On June 7, 1979, Cardinal Wojtyla came
back to Poland, as Pope John Paul II, and honored the country
of his birth by saying Mass at the former Nazi concentration
camp at Auschwitz II or Birkenau. Birkenau was chosen because
it is the closest place to the Pope's home town that was large
enough to hold the crowd of 500,000 people who attended this
unique event in the history of Catholic Poland.
The 26-foot cross from the altar of that
Mass is the same cross that was erected by the Carmelite nuns
in 1988 at their new convent in a building just outside the grounds
of the Museum of Martyrdom at Auschwitz I. The building that
the nuns moved into had formerly been a theater before World
War II.
The pictures below, taken in 1998, represent
a panoramic view of the scene of the controversy about the crosses.
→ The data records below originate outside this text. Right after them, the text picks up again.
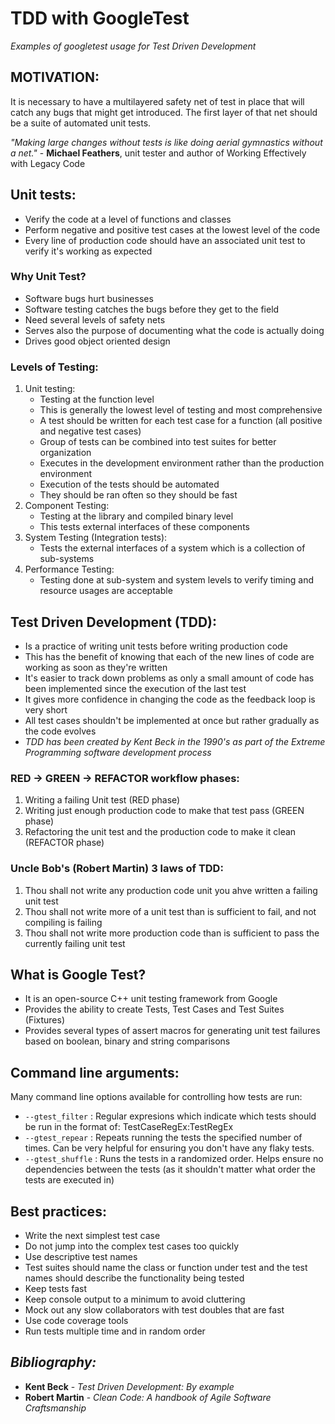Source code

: # TDD with GoogleTest

_Examples of googletest usage for Test Driven Development_

## **MOTIVATION:**

It is necessary to have a multilayered safety net of test in place that will catch any bugs that might get introduced.
The first layer of that net should be a suite of automated unit tests.

_"Making large changes without tests is like doing aerial gymnastics without a net."_ - **Michael Feathers**, unit tester and author of Working Effectively with Legacy Code

## **Unit tests**:
* Verify the code at a level of functions and classes
* Perform negative and positive test cases at the lowest level of the code
* Every line of production code should have an associated unit test to verify it's working as expected

### **Why Unit Test?**
* Software bugs hurt businesses
* Software testing catches the bugs before they get to the field
* Need several levels of safety nets
* Serves also the purpose of documenting what the code is actually doing
* Drives good object oriented design

### **Levels of Testing**:
1. Unit testing:
    * Testing at the function level
    * This is generally the lowest level of testing and most comprehensive
    * A test should be written for each test case for a function (all positive and negative test cases)
    * Group of tests can be combined into test suites for better organization
    * Executes in the development environment rather than the production environment
    * Execution of the tests should be automated
    * They should be ran often so they should be fast
2. Component Testing:
    * Testing at the library and compiled binary level
    * This tests external interfaces of these components
3. System Testing (Integration tests):
    * Tests the external interfaces of a system which is a collection of sub-systems
4. Performance Testing:
    * Testing done at sub-system and system levels to verify timing and resource usages are acceptable

## **Test Driven Development (TDD)**:
* Is a practice of writing unit tests before writing production code
* This has the benefit of knowing that each of the new lines of code are working as soon as they're written
* It's easier to track down problems as only a small amount of code has been implemented since the execution of the last test
* It gives more confidence in changing the code as the feedback loop is very short
* All test cases shouldn't be implemented at once but rather gradually as the code evolves
* _TDD has been created by Kent Beck in the 1990's as part of the Extreme Programming software development process_

### **RED -> GREEN -> REFACTOR workflow phases**:
1. Writing a failing Unit test (RED phase)
2. Writing just enough production code to make that test pass (GREEN phase)
3. Refactoring the unit test and the production code to make it clean (REFACTOR phase)

### **Uncle Bob's (Robert Martin) 3 laws of TDD**:
1. Thou shall not write any production code unit you ahve written a failing unit test
2. Thou shall not write more of a unit test than is sufficient to fail, and not compiling is failing
3. Thou shall not write more production code than is sufficient to pass the currently failing unit test

## **What is Google Test?**
* It is an open-source C++ unit testing framework from Google
* Provides the ability to create Tests, Test Cases and Test Suites (Fixtures)
* Provides several types of assert macros for generating unit test failures based on boolean, binary and string comparisons


## **Command line arguments**:
Many command line options available for controlling how tests are run:
* <code>--gtest_filter</code> : Regular expresions which indicate which tests should be run in the format of: TestCaseRegEx:TestRegEx
* <code>--gtest_repear</code> : Repeats running the tests the specified number of times. Can be very helpful for ensuring you don't have any flaky tests.
* <code>--gtest_shuffle</code> : Runs the tests in a randomized order. Helps ensure no dependencies between the tests (as it shouldn't matter what order the tests are executed in)

## **Best practices**:
* Write the next simplest test case
* Do not jump into the complex test cases too quickly
* Use descriptive test names
* Test suites should name the class or function under test and the test names should describe the functionality being tested
* Keep tests fast
* Keep console output to a minimum to avoid cluttering
* Mock out any slow collaborators with test doubles that are fast
* Use code coverage tools
* Run tests multiple time and in random order

## _Bibliography:_
* **Kent Beck** - _Test Driven Development: By example_
* **Robert Martin** - _Clean Code: A handbook of Agile Software Craftsmanship_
The first picture starts at the left of the scene and shows the
former building occupied by the Catholic Carmelite nuns; the
other pictures were snapped from left to right as you take in
the whole area of the crosses. Shown in the last two pictures
is the brick building inside the camp, called Block 11, where
Father Kolbe was imprisoned. On the other side of Block 11 is
the infamous black wall where many Polish Catholic prisoners
were shot. On the spot where the large cross now stands, 152
Polish Catholics were shot. The gas chamber where Jews and Russian
Prisoners of War were gassed between January 1942 and March 1942
is on the opposite side of the camp, as far away as you can get
from the place where the crosses were erected in 1998.